The Rule of 72 is a very simple rule of thumb that people will use to determine how quickly they will double their money. In essence, all that you have to do is take the interest rate and divide it by 72 to get years for your money to double.

For instance, if your interest rate is 7%, it would take you 10.29 years for your money to double, and your equation would look like this:

Honestly, this is one of the easiest rules that you are likely ever to come across, but it is a really good rule of thumb. It can help you quickly analyze your savings/investments and make sure that you are on track.

## How to Use the Rule of 72

I was at the gym this weekend and was thinking about retirement (only about 30 more years to go for me lol). I was trying to make sure that we were on track to retire. In my head, I was trying to back into a retirement number.

For instance, assume you are going to get an 8% interest rate (which is my assumption for the S&P 500 as the CAGR since 1950 has been 11%). Then, based on the Rule of 72, your money should double every 9 years.

In my case, since I am 28 years old, if I want to build my retirement until age 65, then I would have just under 37 years. In terms of the Rule of 72, that is really 4 different 9-year periods of doubling my money with that 8% interest rate. For instance, see below.

Sticking with the same 36-year period and an 8% rate of return, your investments would double by year 9, again by 18, 27, 36, and so on.

Let’s say you invest \$1,000. Your \$1,000 in Year 1 doubles to about \$2000 in Year 9, then…

Doubles again to ~ \$4000 in Year 18
Doubles again to ~ \$8000 in year 27
Doubles again to ~ \$16,000 in year 36

In this situation, my goal is to not touch the money until age 65. However, if I could somehow hold off just another 9 more years, all of those numbers at Year 36 would double again! This really is the importance, and the true value, of compounding. Isn’t it addicting?

I’ve included this by creating a Rule of 72 calculator in Excel (download here) so that you can enter your own interest rate and starting amount. Play around a bit with the different dollar amounts that you might expect to have.

## How to Use the Rule of 72 in Your Life

The Rule of 72 is a great way to find out how much money you can have saved up, but that’s really just a number with no context…

Like, if you save \$100,000 now and receive an 8% return every year, you will have nearly \$1.6 million in 36 years. Cool! But would you rather be the person going, “My \$100,000 turned into \$1.6 million in 36 years,” or the person saying, “Man, I really should’ve saved more than \$100,000 because my \$1.6 million is \$1.4 million short of my retirement goal?”

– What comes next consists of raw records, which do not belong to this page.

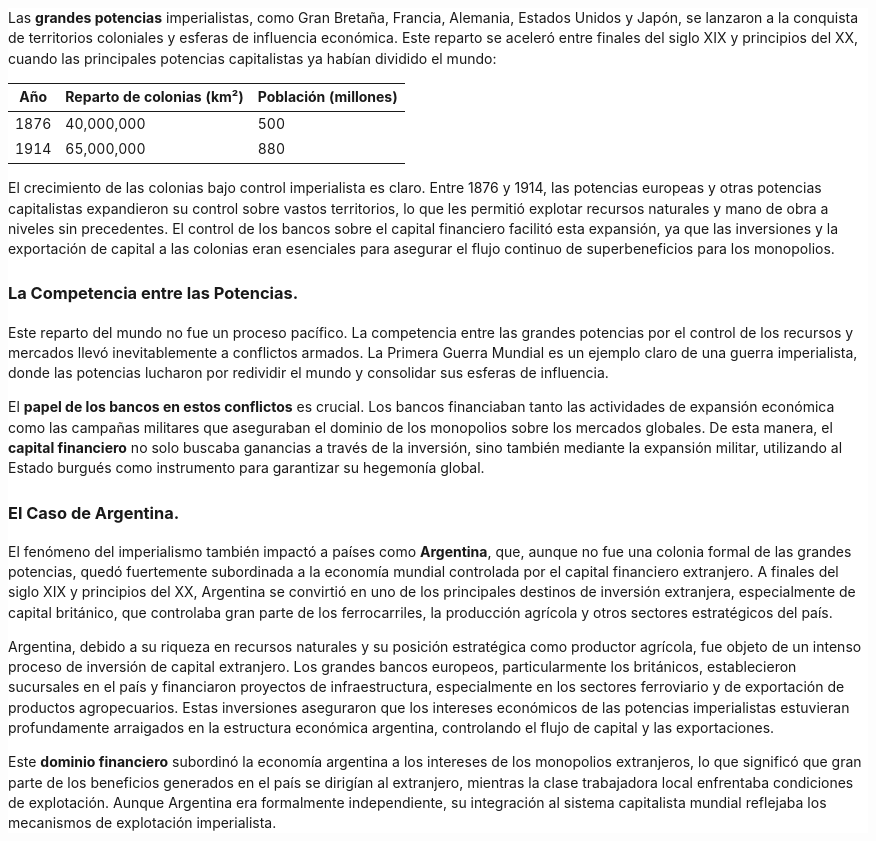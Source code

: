 Las **grandes potencias** imperialistas, como Gran Bretaña, Francia, Alemania, Estados Unidos y Japón, se lanzaron a la conquista de territorios coloniales y esferas de influencia económica. Este reparto se aceleró entre finales del siglo XIX y principios del XX, cuando las principales potencias capitalistas ya habían dividido el mundo:

| Año        | Reparto de colonias (km²)   | Población (millones) |
|------------|-----------------------------|----------------------|
| 1876      | 40,000,000                   | 500                  |
| 1914      | 65,000,000                   | 880                  |

El crecimiento de las colonias bajo control imperialista es claro. Entre 1876 y 1914, las potencias europeas y otras potencias capitalistas expandieron su control sobre vastos territorios, lo que les permitió explotar recursos naturales y mano de obra a niveles sin precedentes. El control de los bancos sobre el capital financiero facilitó esta expansión, ya que las inversiones y la exportación de capital a las colonias eran esenciales para asegurar el flujo continuo de superbeneficios para los monopolios.

### La Competencia entre las Potencias.

Este reparto del mundo no fue un proceso pacífico. La competencia entre las grandes potencias por el control de los recursos y mercados llevó inevitablemente a conflictos armados. La Primera Guerra Mundial es un ejemplo claro de una guerra imperialista, donde las potencias lucharon por redividir el mundo y consolidar sus esferas de influencia.

El **papel de los bancos en estos conflictos** es crucial. Los bancos financiaban tanto las actividades de expansión económica como las campañas militares que aseguraban el dominio de los monopolios sobre los mercados globales. De esta manera, el **capital financiero** no solo buscaba ganancias a través de la inversión, sino también mediante la expansión militar, utilizando al Estado burgués como instrumento para garantizar su hegemonía global.

### El Caso de Argentina.

El fenómeno del imperialismo también impactó a países como **Argentina**, que, aunque no fue una colonia formal de las grandes potencias, quedó fuertemente subordinada a la economía mundial controlada por el capital financiero extranjero. A finales del siglo XIX y principios del XX, Argentina se convirtió en uno de los principales destinos de inversión extranjera, especialmente de capital británico, que controlaba gran parte de los ferrocarriles, la producción agrícola y otros sectores estratégicos del país.

Argentina, debido a su riqueza en recursos naturales y su posición estratégica como productor agrícola, fue objeto de un intenso proceso de inversión de capital extranjero. Los grandes bancos europeos, particularmente los británicos, establecieron sucursales en el país y financiaron proyectos de infraestructura, especialmente en los sectores ferroviario y de exportación de productos agropecuarios. Estas inversiones aseguraron que los intereses económicos de las potencias imperialistas estuvieran profundamente arraigados en la estructura económica argentina, controlando el flujo de capital y las exportaciones.

Este **dominio financiero** subordinó la economía argentina a los intereses de los monopolios extranjeros, lo que significó que gran parte de los beneficios generados en el país se dirigían al extranjero, mientras la clase trabajadora local enfrentaba condiciones de explotación. Aunque Argentina era formalmente independiente, su integración al sistema capitalista mundial reflejaba los mecanismos de explotación imperialista.
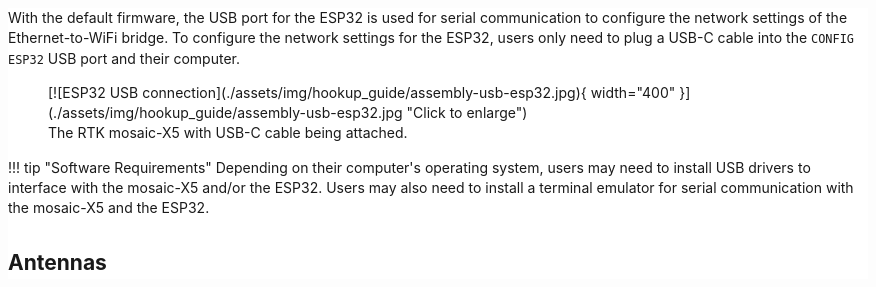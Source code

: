 </div>

<div markdown>

With the default firmware, the USB port for the ESP32 is used for serial communication to configure the network settings of the Ethernet-to-WiFi bridge. To configure the network settings for the ESP32, users only need to plug a USB-C cable into the `CONFIG ESP32` USB port and their computer.

<figure markdown>
[![ESP32 USB connection](./assets/img/hookup_guide/assembly-usb-esp32.jpg){ width="400" }](./assets/img/hookup_guide/assembly-usb-esp32.jpg "Click to enlarge")
<figcaption markdown>The RTK mosaic-X5 with USB-C cable being attached.</figcaption>
</figure>

</div>

</div>

!!! tip "Software Requirements"
	Depending on their computer's operating system, users may need to install USB drivers to interface with the mosaic-X5 and/or the ESP32. Users may also need to install a terminal emulator for serial communication with the mosaic-X5 and the ESP32.


## Antennas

Spoiler – you could be both.

So instead of using the Rule of 72 as a “wow factor,” use it as a way to get yourself back on track. It can help make you aware of how much you need to save for retirement and make sure that you’re on track to meet that goal.

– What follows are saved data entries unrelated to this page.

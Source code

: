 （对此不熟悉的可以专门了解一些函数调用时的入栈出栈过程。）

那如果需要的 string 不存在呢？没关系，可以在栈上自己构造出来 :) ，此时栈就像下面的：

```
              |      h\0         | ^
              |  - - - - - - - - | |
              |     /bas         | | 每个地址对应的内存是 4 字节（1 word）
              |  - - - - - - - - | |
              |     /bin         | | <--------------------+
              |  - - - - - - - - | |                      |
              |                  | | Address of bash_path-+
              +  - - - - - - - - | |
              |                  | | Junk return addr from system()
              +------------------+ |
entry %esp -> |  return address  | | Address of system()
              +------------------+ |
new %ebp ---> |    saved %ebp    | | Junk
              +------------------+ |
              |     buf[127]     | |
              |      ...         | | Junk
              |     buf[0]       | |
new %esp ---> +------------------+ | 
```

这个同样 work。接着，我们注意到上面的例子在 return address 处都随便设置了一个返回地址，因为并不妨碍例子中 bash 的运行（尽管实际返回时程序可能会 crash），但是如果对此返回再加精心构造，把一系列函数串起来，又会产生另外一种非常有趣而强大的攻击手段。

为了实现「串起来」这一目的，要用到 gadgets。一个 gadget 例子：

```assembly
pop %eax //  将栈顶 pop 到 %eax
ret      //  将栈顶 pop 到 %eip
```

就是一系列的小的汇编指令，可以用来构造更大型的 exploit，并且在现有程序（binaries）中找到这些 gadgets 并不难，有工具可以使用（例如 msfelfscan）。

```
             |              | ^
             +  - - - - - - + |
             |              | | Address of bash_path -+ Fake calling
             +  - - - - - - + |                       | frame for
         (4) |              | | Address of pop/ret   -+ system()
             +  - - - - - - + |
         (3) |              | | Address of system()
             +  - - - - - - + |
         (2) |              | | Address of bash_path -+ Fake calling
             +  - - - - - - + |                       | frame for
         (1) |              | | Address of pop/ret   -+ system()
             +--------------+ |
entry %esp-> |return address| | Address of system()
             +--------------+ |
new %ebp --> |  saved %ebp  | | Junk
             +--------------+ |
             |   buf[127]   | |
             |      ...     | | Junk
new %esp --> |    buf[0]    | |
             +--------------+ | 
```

I wrote an article on finding your retirement number a few months back that should help give you a general idea of what that number needs to be for you.

I encourage you to be extra conservative and assume that you will need more than what you actually think you will need. Life is incredibly unpredictable, and one horrible event could blow through an emergency fund or expectations. Better to have more than you need than too little.

I mean, saving too much money is a pretty nice problem to have!

## Using the Rule of 72 Calculator

The next step is to take a look at this Rule of 72 calculator that I’ve created.

All you will need to input into the calculator is your assumed interest/growth rate, your current age, your goal retirement age, and the goal retirement amount.

Then, the Rule of 72 calculator will automatically decipher how much money you need to have saved by various ages.

Take a look below:

As you can see, based on wanting to have \$3 million by age 65, starting at 25 years old, assuming a 10% return, then you need to have \$46,875 just before age 22.

“But Andy, I just told you that I’m 25, and I don’t have that much!”

That’s ok!

As you can see, by age 29 you should have \$93,750 saved up. Make that your goal

Maybe you’re at \$35,000 right now. Try to get up to \$93,750 in the next four years to put you on track with your retirement goal. You could be sitting there with your \$35,000 thinking you’re on pace for your retirement goal, but you’re really not.

All this tool does is help open your eyes a little bit to make sure that YOU are meeting YOUR goals.

At the end of the day, everyone’s vision of retirement is different.

Some might want to buy a lake house in Georgia, while others might be content with downsizing their home and staying locally with their family, and others have the goal of early financial independence.

Some people might need \$10 million to retire, and others might need \$1 million.

The point is, it’s personal.

But I strongly encourage you to follow a very simple three-step process:

1. Figure out how much you need to achieve the retirement that you want for yourself and your spouse
2. Figure out if you’re on pace to achieve those goals
3. Take Action
• Regardless if this means increasing your savings rate or keeping on as you currently are, it’s not a time to slack. If you’re ahead of the pace, don’t slow down – things can always change for the worse, such as family issues that increase spending, health, bad market conditions that reduce your assumed growth rate – anything!

The point is, you have to have a plan. As Katherine Paterson once said, “A dream without a plan is just a wish.”